Ciò interessa anche il suo stesso prenome, tuttora incerto: in alcune lettere di Sidonio Apollinare e in alcuni vecchi scritti di poca rilevanza letteraria lo storico è nominato con Gaius, ma nel manoscritto principale della tradizione, con Publius. Questi finora sono riconosciuti come i due praenomina più avvalorati. Alcuni avevano avanzato anche l'ipotesi di un prenome Sextus, che tuttavia non ha trovato seguito.
L'insufficienza di informazioni ci impedisce, allo stesso modo, di individuare inequivocabilmente l'anno e il luogo di nascita dello scrittore. Si suppone che Tacito sia nato attorno al 55. Il luogo d'origine si può stabilire nella provincia della Gallia Narbonense, deducendolo dal suo matrimonio con Giulia Agricola e dalla simpatia occasionale per i barbari che fecero resistenza contro la lex romana (come nell'episodio degli Annales II, 9), oppure nell'Italia del nord (Gallia Cisalpina) sulla base della sua amicizia con Plinio il Giovane. La possibile origine spagnola del Fabius Iustus al quale Tacito dedica il Dialogus suggerisce poi un legame con la Spagna. Una tradizione tarda, rifacendosi a un passo dell'Historia Augusta relativo alla vita dell'imperatore romano Marco Claudio Tacito (275 - 276), attribuisce i natali dello storico alla città di Terni. Secondo l'illustre studioso Theodor Mommsen l'antichità della gens Cornelia si desume dal fatto che essa diede il nome ad una delle più antiche Tribù rustiche, che comprendeva Arpino, Nomento, Eclano, Erdonia, Teano Apulo, Crotone, Petelia, Camerino Fulginio in Umbria e Matelica.
I Cornelii avevano propri culti e tradizioni, e si distinguevano da tutte le altre famiglie per la pratica dell'inumazione dei defunti, in alternativa alla più diffusa cremazione. Famoso è il monumentale Sepolcro degli Scipioni ancora conservato sulla Via Appia.
Si ritiene rintracciabile una discendenza nobile da un ramo sconosciuto della gens romana patrizia Cornelia, ma non v'è alcun documento storico che attesti l'esistenza di un Cornelius chiamato Tacito. Tacito stesso affermò che molti senatori e cavalieri discendevano da liberti, ma l'ipotesi che anch'egli discendesse da un liberto non ha trovato nessun supporto oltre alla sua affermazione, in un discorso generico, che molti notabili discendevano da liberti: tale ipotesi è stata prontamente abbandonata.

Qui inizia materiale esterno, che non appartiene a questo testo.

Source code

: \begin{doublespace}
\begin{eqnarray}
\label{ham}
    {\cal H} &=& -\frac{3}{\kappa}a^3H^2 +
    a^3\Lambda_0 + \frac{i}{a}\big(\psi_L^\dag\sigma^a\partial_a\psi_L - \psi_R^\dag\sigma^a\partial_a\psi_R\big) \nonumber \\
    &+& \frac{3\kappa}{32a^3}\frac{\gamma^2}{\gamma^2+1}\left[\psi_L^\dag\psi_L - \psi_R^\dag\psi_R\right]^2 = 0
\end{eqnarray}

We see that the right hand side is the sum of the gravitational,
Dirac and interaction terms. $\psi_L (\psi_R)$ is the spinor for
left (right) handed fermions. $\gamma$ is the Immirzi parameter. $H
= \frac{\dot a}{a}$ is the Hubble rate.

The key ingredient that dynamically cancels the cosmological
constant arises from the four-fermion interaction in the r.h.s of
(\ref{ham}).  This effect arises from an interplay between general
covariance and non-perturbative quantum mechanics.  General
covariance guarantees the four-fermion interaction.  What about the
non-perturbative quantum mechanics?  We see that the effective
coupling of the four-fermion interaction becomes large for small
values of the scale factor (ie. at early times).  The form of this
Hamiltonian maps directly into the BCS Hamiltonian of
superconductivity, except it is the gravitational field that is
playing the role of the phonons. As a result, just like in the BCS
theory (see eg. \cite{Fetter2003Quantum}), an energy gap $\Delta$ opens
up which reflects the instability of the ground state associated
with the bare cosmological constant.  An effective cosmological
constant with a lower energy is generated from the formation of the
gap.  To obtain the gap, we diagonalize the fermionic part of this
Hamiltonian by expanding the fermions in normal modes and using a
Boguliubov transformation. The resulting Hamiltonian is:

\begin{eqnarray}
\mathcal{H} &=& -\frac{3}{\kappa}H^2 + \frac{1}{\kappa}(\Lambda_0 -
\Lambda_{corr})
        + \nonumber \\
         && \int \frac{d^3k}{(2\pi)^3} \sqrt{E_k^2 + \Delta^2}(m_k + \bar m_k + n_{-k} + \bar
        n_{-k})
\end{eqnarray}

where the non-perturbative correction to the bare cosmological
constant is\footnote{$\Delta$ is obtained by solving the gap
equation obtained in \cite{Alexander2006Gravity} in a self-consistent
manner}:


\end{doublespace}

Suo padre si ritiene possa essere il Cornelio Tacito procuratore della Gallia Belgica e della Germania. Un figlio di questo Cornelio Tacito è citato, tuttavia, da Plinio il Vecchio come esempio, da lui stesso veduto, di sviluppo e invecchiamento precocissimi, al pari del figlio di un certo Eutimene, che per tale causa morì di morte prematura a soli 6 anni. Ciò impedirebbe di identificare questi con il Tacito più famoso, bensì con un possibile ma non altrimenti attestato fratello.
Per quanto riguarda l'agiata famiglia è il forte legame d'amicizia largamente testimoniato tra Plinio Il Giovane e Tacito ad avere fatto supporre agli storici un'uguale estrazione sociale dei due: ceto equestre, ricchezza significativa e provenienza provinciale. L'ipotesi, largamente accettata, per la quale lo scrittore latino sarebbe nato da una famiglia di rango equestre oppure senatorio può essere comprovata anche dal disprezzo per gli arrampicatori sociali su cui insiste Tacito. Si suppone che la posizione sociale di rilievo di Tacito sia stata ottenuta grazie alla benevolenza degli imperatori Flavii, poiché con la conclusione dell'età repubblicana l'impostazione gentilizia della società s'era ormai dissolta e, con questa, anche i privilegi riservati alle gentes più influenti in Roma.
Da giovane studiò retorica a Roma, come preparazione alla carriera nella magistratura e nella politica e, come Plinio, potrebbe avere studiato sotto Quintiliano. Nel 77 o nel 78 sposò Giulia Agricola, figlia tredicenne del generale Gneo Giulio Agricola, il quale era al comando di una legione operante in Bitinia. Tacito partecipò con l'incarico di tribuno militare, incarico concessogli da Vespasiano attorno al 77; nulla si sa della loro unione o della loro vita domestica, a parte il fatto che Tacito amava cacciare.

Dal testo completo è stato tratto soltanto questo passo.